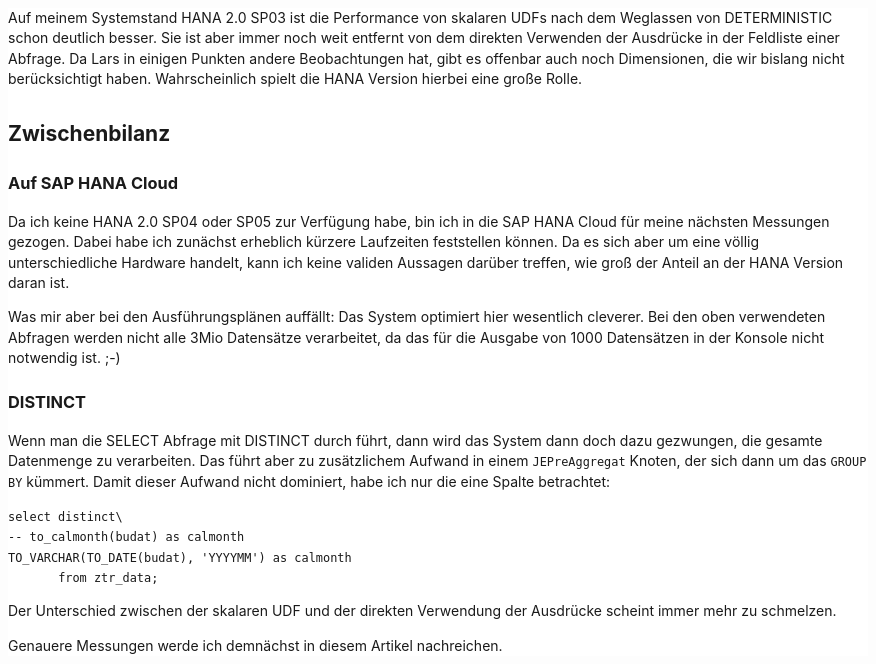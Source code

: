 Auf meinem Systemstand HANA 2.0 SP03 ist die Performance von skalaren UDFs nach dem Weglassen von DETERMINISTIC schon deutlich besser. Sie ist aber immer noch weit entfernt von dem direkten Verwenden der Ausdrücke in der Feldliste einer Abfrage. Da Lars in einigen Punkten andere Beobachtungen hat, gibt es offenbar auch noch Dimensionen, die wir bislang nicht berücksichtigt haben. Wahrscheinlich spielt die HANA Version hierbei eine große Rolle.

## Zwischenbilanz

### Auf SAP HANA Cloud

Da ich keine HANA 2.0 SP04 oder SP05 zur Verfügung habe, bin ich in die SAP HANA Cloud für meine nächsten Messungen gezogen. Dabei habe ich zunächst erheblich kürzere Laufzeiten feststellen können. Da es sich aber um eine völlig unterschiedliche Hardware handelt, kann ich keine validen Aussagen darüber treffen, wie groß der Anteil an der HANA Version daran ist.

Was mir aber bei den Ausführungsplänen auffällt: Das System optimiert hier wesentlich cleverer. Bei den oben verwendeten Abfragen werden nicht alle 3Mio Datensätze verarbeitet, da das für die Ausgabe von 1000 Datensätzen in der Konsole nicht notwendig ist. ;-)

### DISTINCT

Wenn man die SELECT Abfrage mit DISTINCT durch führt, dann wird das System dann doch dazu gezwungen, die gesamte Datenmenge zu verarbeiten. Das führt aber zu zusätzlichem Aufwand in einem `JEPreAggregat` Knoten, der sich dann um das `GROUP BY` kümmert. Damit dieser Aufwand nicht dominiert, habe ich nur die eine Spalte betrachtet:

	select distinct\
    -- to_calmonth(budat) as calmonth
    TO_VARCHAR(TO_DATE(budat), 'YYYYMM') as calmonth
           from ztr_data;

Der Unterschied zwischen der skalaren UDF und der direkten Verwendung der Ausdrücke scheint immer mehr zu schmelzen.

Genauere Messungen werde ich demnächst in diesem Artikel nachreichen.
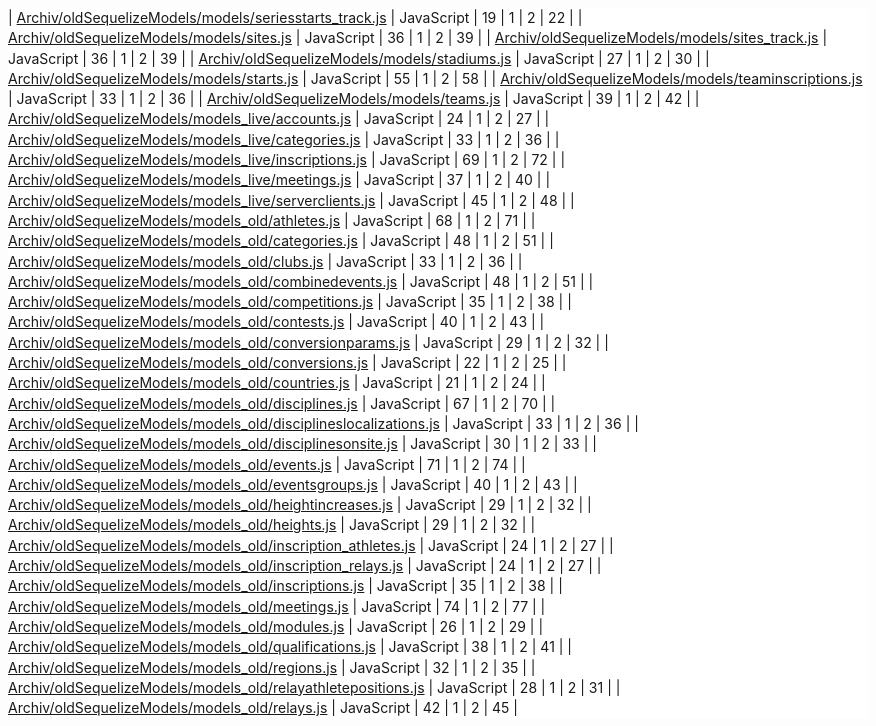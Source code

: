 | [Archiv/oldSequelizeModels/models/seriesstarts_track.js](/Archiv/oldSequelizeModels/models/seriesstarts_track.js) | JavaScript | 19 | 1 | 2 | 22 |
| [Archiv/oldSequelizeModels/models/sites.js](/Archiv/oldSequelizeModels/models/sites.js) | JavaScript | 36 | 1 | 2 | 39 |
| [Archiv/oldSequelizeModels/models/sites_track.js](/Archiv/oldSequelizeModels/models/sites_track.js) | JavaScript | 36 | 1 | 2 | 39 |
| [Archiv/oldSequelizeModels/models/stadiums.js](/Archiv/oldSequelizeModels/models/stadiums.js) | JavaScript | 27 | 1 | 2 | 30 |
| [Archiv/oldSequelizeModels/models/starts.js](/Archiv/oldSequelizeModels/models/starts.js) | JavaScript | 55 | 1 | 2 | 58 |
| [Archiv/oldSequelizeModels/models/teaminscriptions.js](/Archiv/oldSequelizeModels/models/teaminscriptions.js) | JavaScript | 33 | 1 | 2 | 36 |
| [Archiv/oldSequelizeModels/models/teams.js](/Archiv/oldSequelizeModels/models/teams.js) | JavaScript | 39 | 1 | 2 | 42 |
| [Archiv/oldSequelizeModels/models_live/accounts.js](/Archiv/oldSequelizeModels/models_live/accounts.js) | JavaScript | 24 | 1 | 2 | 27 |
| [Archiv/oldSequelizeModels/models_live/categories.js](/Archiv/oldSequelizeModels/models_live/categories.js) | JavaScript | 33 | 1 | 2 | 36 |
| [Archiv/oldSequelizeModels/models_live/inscriptions.js](/Archiv/oldSequelizeModels/models_live/inscriptions.js) | JavaScript | 69 | 1 | 2 | 72 |
| [Archiv/oldSequelizeModels/models_live/meetings.js](/Archiv/oldSequelizeModels/models_live/meetings.js) | JavaScript | 37 | 1 | 2 | 40 |
| [Archiv/oldSequelizeModels/models_live/serverclients.js](/Archiv/oldSequelizeModels/models_live/serverclients.js) | JavaScript | 45 | 1 | 2 | 48 |
| [Archiv/oldSequelizeModels/models_old/athletes.js](/Archiv/oldSequelizeModels/models_old/athletes.js) | JavaScript | 68 | 1 | 2 | 71 |
| [Archiv/oldSequelizeModels/models_old/categories.js](/Archiv/oldSequelizeModels/models_old/categories.js) | JavaScript | 48 | 1 | 2 | 51 |
| [Archiv/oldSequelizeModels/models_old/clubs.js](/Archiv/oldSequelizeModels/models_old/clubs.js) | JavaScript | 33 | 1 | 2 | 36 |
| [Archiv/oldSequelizeModels/models_old/combinedevents.js](/Archiv/oldSequelizeModels/models_old/combinedevents.js) | JavaScript | 48 | 1 | 2 | 51 |
| [Archiv/oldSequelizeModels/models_old/competitions.js](/Archiv/oldSequelizeModels/models_old/competitions.js) | JavaScript | 35 | 1 | 2 | 38 |
| [Archiv/oldSequelizeModels/models_old/contests.js](/Archiv/oldSequelizeModels/models_old/contests.js) | JavaScript | 40 | 1 | 2 | 43 |
| [Archiv/oldSequelizeModels/models_old/conversionparams.js](/Archiv/oldSequelizeModels/models_old/conversionparams.js) | JavaScript | 29 | 1 | 2 | 32 |
| [Archiv/oldSequelizeModels/models_old/conversions.js](/Archiv/oldSequelizeModels/models_old/conversions.js) | JavaScript | 22 | 1 | 2 | 25 |
| [Archiv/oldSequelizeModels/models_old/countries.js](/Archiv/oldSequelizeModels/models_old/countries.js) | JavaScript | 21 | 1 | 2 | 24 |
| [Archiv/oldSequelizeModels/models_old/disciplines.js](/Archiv/oldSequelizeModels/models_old/disciplines.js) | JavaScript | 67 | 1 | 2 | 70 |
| [Archiv/oldSequelizeModels/models_old/disciplineslocalizations.js](/Archiv/oldSequelizeModels/models_old/disciplineslocalizations.js) | JavaScript | 33 | 1 | 2 | 36 |
| [Archiv/oldSequelizeModels/models_old/disciplinesonsite.js](/Archiv/oldSequelizeModels/models_old/disciplinesonsite.js) | JavaScript | 30 | 1 | 2 | 33 |
| [Archiv/oldSequelizeModels/models_old/events.js](/Archiv/oldSequelizeModels/models_old/events.js) | JavaScript | 71 | 1 | 2 | 74 |
| [Archiv/oldSequelizeModels/models_old/eventsgroups.js](/Archiv/oldSequelizeModels/models_old/eventsgroups.js) | JavaScript | 40 | 1 | 2 | 43 |
| [Archiv/oldSequelizeModels/models_old/heightincreases.js](/Archiv/oldSequelizeModels/models_old/heightincreases.js) | JavaScript | 29 | 1 | 2 | 32 |
| [Archiv/oldSequelizeModels/models_old/heights.js](/Archiv/oldSequelizeModels/models_old/heights.js) | JavaScript | 29 | 1 | 2 | 32 |
| [Archiv/oldSequelizeModels/models_old/inscription_athletes.js](/Archiv/oldSequelizeModels/models_old/inscription_athletes.js) | JavaScript | 24 | 1 | 2 | 27 |
| [Archiv/oldSequelizeModels/models_old/inscription_relays.js](/Archiv/oldSequelizeModels/models_old/inscription_relays.js) | JavaScript | 24 | 1 | 2 | 27 |
| [Archiv/oldSequelizeModels/models_old/inscriptions.js](/Archiv/oldSequelizeModels/models_old/inscriptions.js) | JavaScript | 35 | 1 | 2 | 38 |
| [Archiv/oldSequelizeModels/models_old/meetings.js](/Archiv/oldSequelizeModels/models_old/meetings.js) | JavaScript | 74 | 1 | 2 | 77 |
| [Archiv/oldSequelizeModels/models_old/modules.js](/Archiv/oldSequelizeModels/models_old/modules.js) | JavaScript | 26 | 1 | 2 | 29 |
| [Archiv/oldSequelizeModels/models_old/qualifications.js](/Archiv/oldSequelizeModels/models_old/qualifications.js) | JavaScript | 38 | 1 | 2 | 41 |
| [Archiv/oldSequelizeModels/models_old/regions.js](/Archiv/oldSequelizeModels/models_old/regions.js) | JavaScript | 32 | 1 | 2 | 35 |
| [Archiv/oldSequelizeModels/models_old/relayathletepositions.js](/Archiv/oldSequelizeModels/models_old/relayathletepositions.js) | JavaScript | 28 | 1 | 2 | 31 |
| [Archiv/oldSequelizeModels/models_old/relays.js](/Archiv/oldSequelizeModels/models_old/relays.js) | JavaScript | 42 | 1 | 2 | 45 |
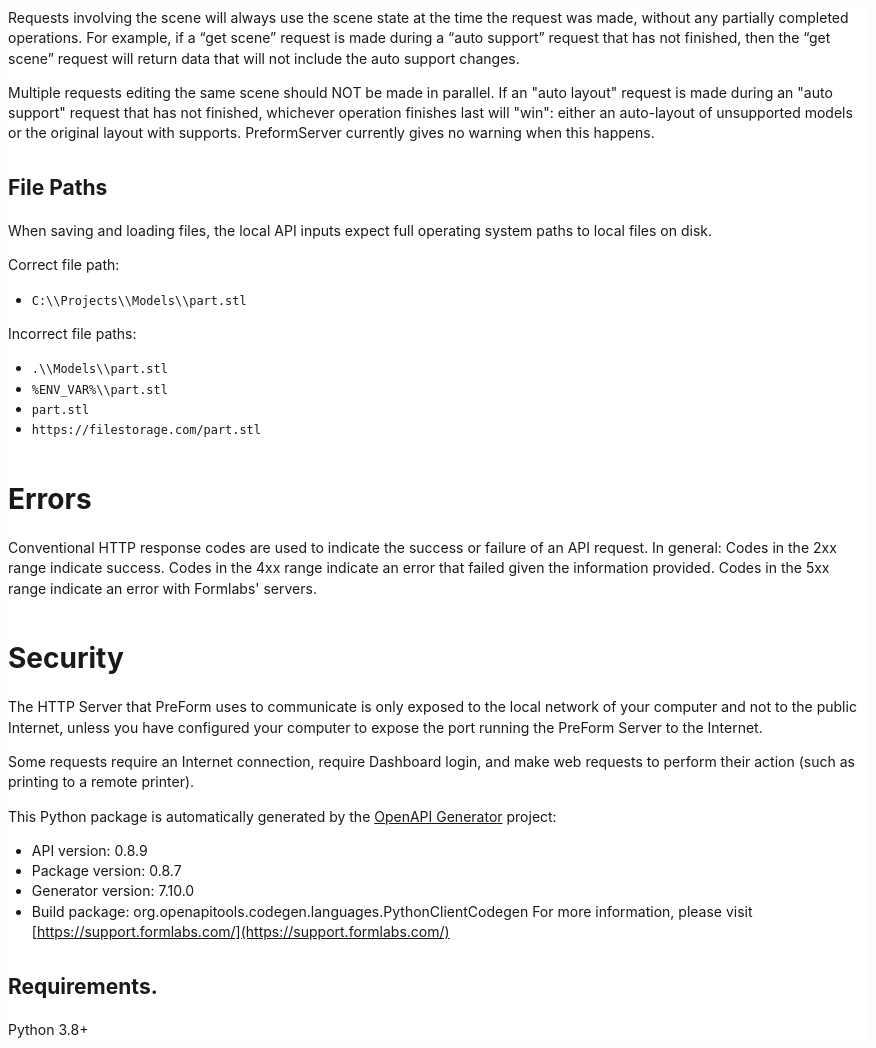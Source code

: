 Requests involving the scene will always use the scene state at the time the request
was made, without any partially completed operations. For example, if a “get scene”
request is made during a “auto support” request that has not finished, then the
“get scene” request will return data that will not include the auto support changes.

Multiple requests editing the same scene should NOT be made in parallel. If an \"auto
layout\" request is made during an \"auto support\" request that has not finished,
whichever operation finishes last will \"win\": either an auto-layout of unsupported
models or the original layout with supports. PreformServer currently gives no warning
when this happens.

## File Paths
When saving and loading files, the local API inputs expect full operating system paths
to local files on disk.

Correct file path:
- `C:\\Projects\\Models\\part.stl`

Incorrect file paths:
- `.\\Models\\part.stl`
- `%ENV_VAR%\\part.stl`
- `part.stl`
- `https://filestorage.com/part.stl`

# Errors
Conventional HTTP response codes are used to indicate the success or failure of
an API request. In general: Codes in the 2xx range indicate success. Codes in
the 4xx range indicate an error that failed given the information provided.
Codes in the 5xx range indicate an error with Formlabs' servers.

# Security
The HTTP Server that PreForm uses to communicate is only exposed to the local
network of your computer and not to the public Internet, unless you have
configured your computer to expose the port running the PreForm Server to the Internet.

Some requests require an Internet connection, require Dashboard login, and
make web requests to perform their action (such as printing to a remote printer).


This Python package is automatically generated by the [OpenAPI Generator](https://openapi-generator.tech) project:

- API version: 0.8.9
- Package version: 0.8.7
- Generator version: 7.10.0
- Build package: org.openapitools.codegen.languages.PythonClientCodegen
For more information, please visit [https://support.formlabs.com/](https://support.formlabs.com/)

## Requirements.

Python 3.8+
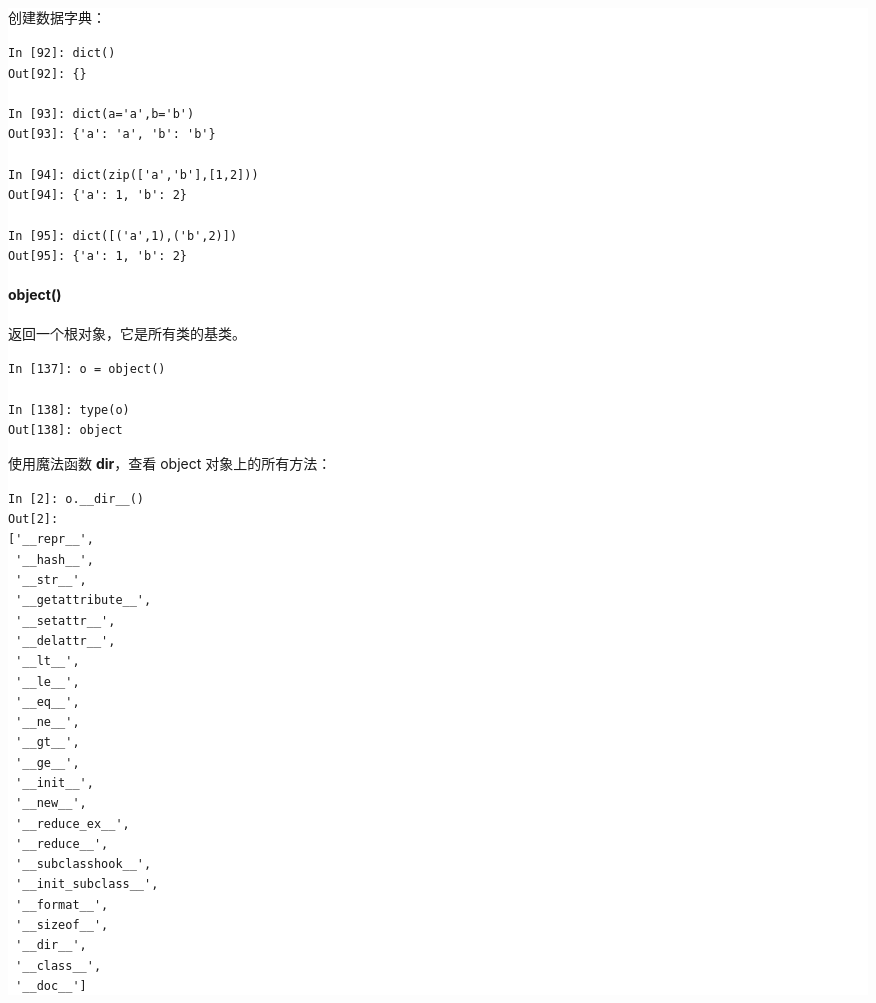 
创建数据字典：

    
    
    In [92]: dict()
    Out[92]: {}
    
    In [93]: dict(a='a',b='b')
    Out[93]: {'a': 'a', 'b': 'b'}
    
    In [94]: dict(zip(['a','b'],[1,2]))
    Out[94]: {'a': 1, 'b': 2}
    
    In [95]: dict([('a',1),('b',2)])
    Out[95]: {'a': 1, 'b': 2}
    

#### **object()**

返回一个根对象，它是所有类的基类。

    
    
    In [137]: o = object()
    
    In [138]: type(o)
    Out[138]: object
    

使用魔法函数 __dir__，查看 object 对象上的所有方法：

    
    
    In [2]: o.__dir__()
    Out[2]:
    ['__repr__',
     '__hash__',
     '__str__',
     '__getattribute__',
     '__setattr__',
     '__delattr__',
     '__lt__',
     '__le__',
     '__eq__',
     '__ne__',
     '__gt__',
     '__ge__',
     '__init__',
     '__new__',
     '__reduce_ex__',
     '__reduce__',
     '__subclasshook__',
     '__init_subclass__',
     '__format__',
     '__sizeof__',
     '__dir__',
     '__class__',
     '__doc__']
    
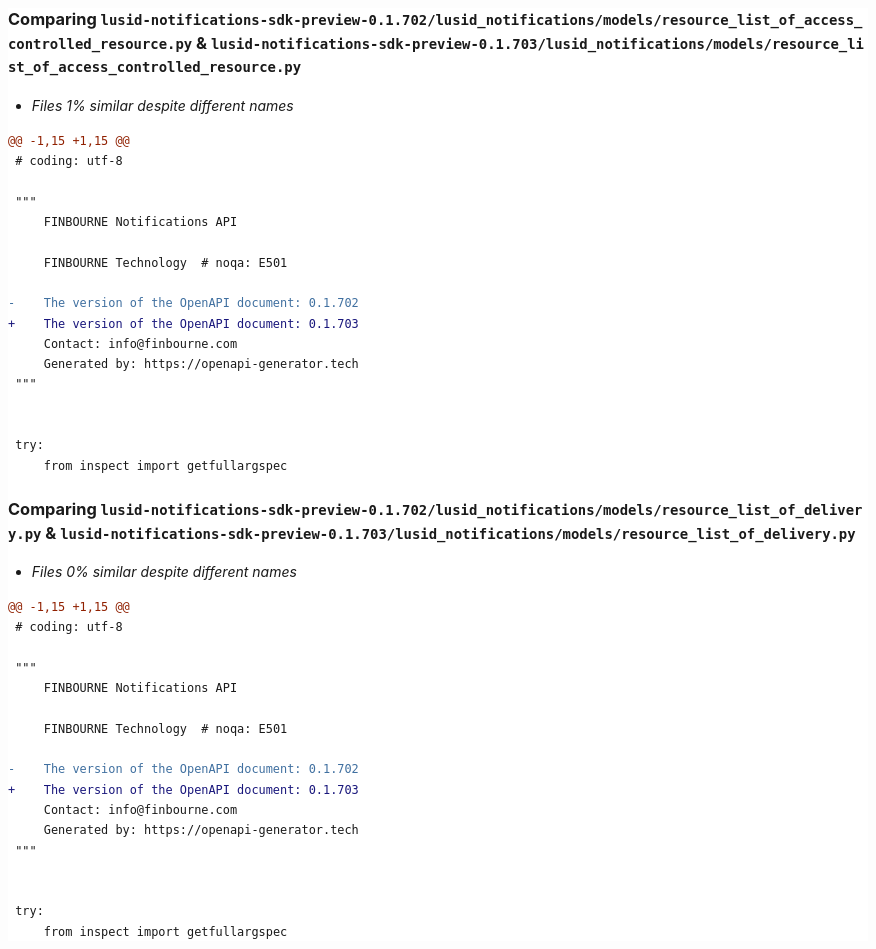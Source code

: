 ### Comparing `lusid-notifications-sdk-preview-0.1.702/lusid_notifications/models/resource_list_of_access_controlled_resource.py` & `lusid-notifications-sdk-preview-0.1.703/lusid_notifications/models/resource_list_of_access_controlled_resource.py`

 * *Files 1% similar despite different names*

```diff
@@ -1,15 +1,15 @@
 # coding: utf-8
 
 """
     FINBOURNE Notifications API
 
     FINBOURNE Technology  # noqa: E501
 
-    The version of the OpenAPI document: 0.1.702
+    The version of the OpenAPI document: 0.1.703
     Contact: info@finbourne.com
     Generated by: https://openapi-generator.tech
 """
 
 
 try:
     from inspect import getfullargspec
```

### Comparing `lusid-notifications-sdk-preview-0.1.702/lusid_notifications/models/resource_list_of_delivery.py` & `lusid-notifications-sdk-preview-0.1.703/lusid_notifications/models/resource_list_of_delivery.py`

 * *Files 0% similar despite different names*

```diff
@@ -1,15 +1,15 @@
 # coding: utf-8
 
 """
     FINBOURNE Notifications API
 
     FINBOURNE Technology  # noqa: E501
 
-    The version of the OpenAPI document: 0.1.702
+    The version of the OpenAPI document: 0.1.703
     Contact: info@finbourne.com
     Generated by: https://openapi-generator.tech
 """
 
 
 try:
     from inspect import getfullargspec
```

※ ※ ※

Show the lines where the word "calmonth" appears in the entries.

    -- to_calmonth(budat) as calmonth
    TO_VARCHAR(TO_DATE(budat), 'YYYYMM') as calmonth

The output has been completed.